**Directions**:
Filter the records, keeping every line that has the string "dentro".
'''
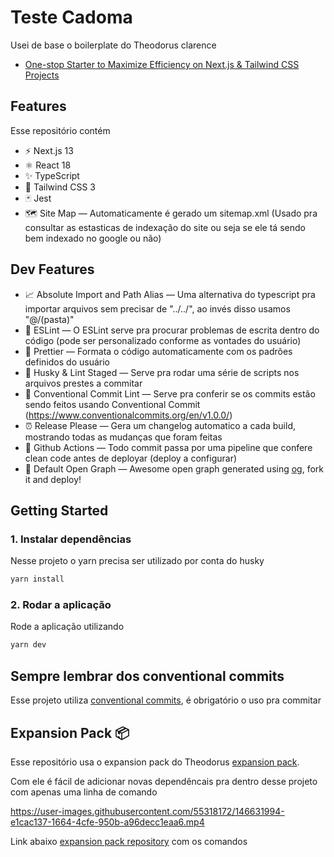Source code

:# Teste Cadoma

Usei de base o boilerplate do Theodorus clarence

- [One-stop Starter to Maximize Efficiency on Next.js & Tailwind CSS Projects](https://theodorusclarence.com/blog/one-stop-starter)

## Features

Esse repositório contém

- ⚡️ Next.js 13
- ⚛️ React 18
- ✨ TypeScript
- 💨 Tailwind CSS 3
- 🃏 Jest
- 🗺 Site Map — Automaticamente é gerado um sitemap.xml (Usado pra consultar as estasticas de indexação do site ou seja se ele tá sendo bem indexado no google ou não)

## Dev Features

- 📈 Absolute Import and Path Alias — Uma alternativa do typescript pra importar arquivos sem precisar de "../../", ao invés disso usamos "@/(pasta)"
- 📏 ESLint — O ESLint serve pra procurar problemas de escrita dentro do código (pode ser personalizado conforme as vontades do usuário)
- 💖 Prettier — Formata o código automaticamente com os padrões definidos do usuário
- 🐶 Husky & Lint Staged — Serve pra rodar uma série de scripts nos arquivos prestes a commitar
- 🤖 Conventional Commit Lint — Serve pra conferir se os commits estão sendo feitos usando Conventional Commit (https://www.conventionalcommits.org/en/v1.0.0/)
- ⏰ Release Please — Gera um changelog automatico a cada build, mostrando todas as mudanças que foram feitas
- 👷 Github Actions — Todo commit passa por uma pipeline que confere clean code antes de deployar (deploy a configurar)
- 👀 Default Open Graph — Awesome open graph generated using [og](https://github.com/theodorusclarence/og), fork it and deploy!

## Getting Started

### 1. Instalar dependências

Nesse projeto o yarn precisa ser utilizado por conta do husky

```bash
yarn install
```

### 2. Rodar a aplicação

Rode a aplicação utilizando

```bash
yarn dev
```

## Sempre lembrar dos conventional commits

Esse projeto utiliza [conventional commits](https://www.conventionalcommits.org/en/v1.0.0/), é obrigatório o uso pra commitar

## Expansion Pack 📦

Esse repositório usa o expansion pack do Theodorus [expansion pack](https://github.com/theodorusclarence/expansion-pack).

Com ele é fácil de adicionar novas dependêncais pra dentro desse projeto com apenas uma linha de comando

https://user-images.githubusercontent.com/55318172/146631994-e1cac137-1664-4cfe-950b-a96decc1eaa6.mp4

Link abaixo [expansion pack repository](https://github.com/theodorusclarence/expansion-pack) com os comandos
'''
**Answer for this exercise**:
- 📏 ESLint — O ESLint serve pra procurar problemas de escrita dentro do código (pode ser personalizado conforme as vontades do usuário)
Com ele é fácil de adicionar novas dependêncais pra dentro desse projeto com apenas uma linha de comando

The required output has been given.